Below are entries; work out how many of their lines include the string "sort", and reply with the number only.

The data:
■ ■ ■ ■ ■ ■ ■
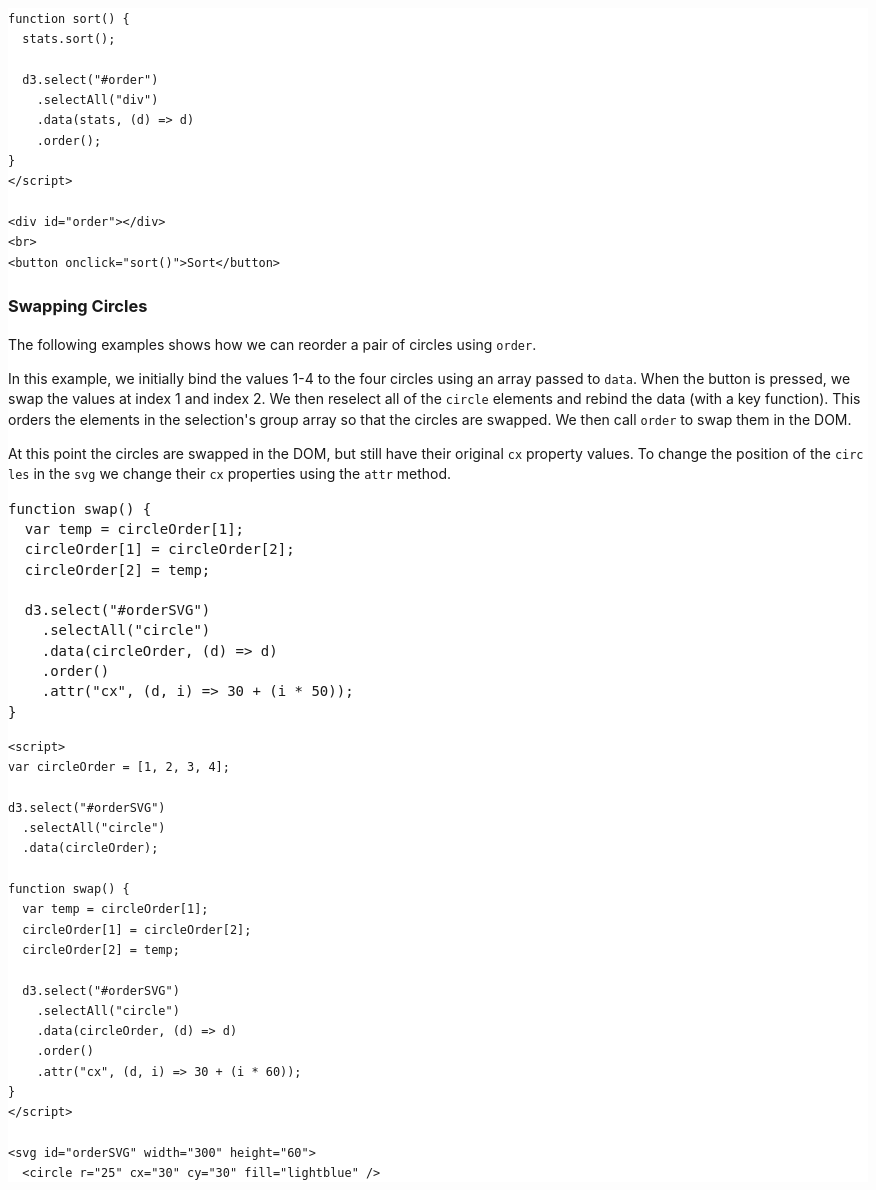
 ```
function sort() {    
  stats.sort();
  
  d3.select("#order")
    .selectAll("div")
    .data(stats, (d) => d)
    .order();
}
</script>

<div id="order"></div>
<br>
<button onclick="sort()">Sort</button>
```

### Swapping Circles

The following examples shows how we can reorder a pair of circles using `order`.

In this example, we initially bind the values 1-4 to the four circles using an array passed to `data`.  When the button is pressed, we swap the values at index 1 and index 2.  We then reselect all of the `circle` elements and rebind the data (with a key function).  This orders the elements in the selection's group array so that the circles are swapped.  We then call `order` to swap them in the DOM.  

At this point the circles are swapped in the DOM, but still have their original `cx` property values.  To change the position of the `circles` in the `svg` we change their `cx` properties using the `attr` method.

<pre>
function swap() {  
  var temp = circleOrder[1];
  circleOrder[1] = circleOrder[2];
  circleOrder[2] = temp; 

  d3.select("#orderSVG")
    .selectAll("circle")
    .data(circleOrder, (d) => d)
    .order()
    .attr("cx", (d, i) => 30 + (i * 50));    
}
</pre>

```
<script>
var circleOrder = [1, 2, 3, 4];

d3.select("#orderSVG")
  .selectAll("circle")
  .data(circleOrder);
    
function swap() {  
  var temp = circleOrder[1];
  circleOrder[1] = circleOrder[2];
  circleOrder[2] = temp; 

  d3.select("#orderSVG")
    .selectAll("circle")
    .data(circleOrder, (d) => d)
    .order()
    .attr("cx", (d, i) => 30 + (i * 60));    
}
</script>

<svg id="orderSVG" width="300" height="60">
  <circle r="25" cx="30" cy="30" fill="lightblue" />
```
■ ■ ■ ■ ■ ■ ■
Answer to the exercise: 3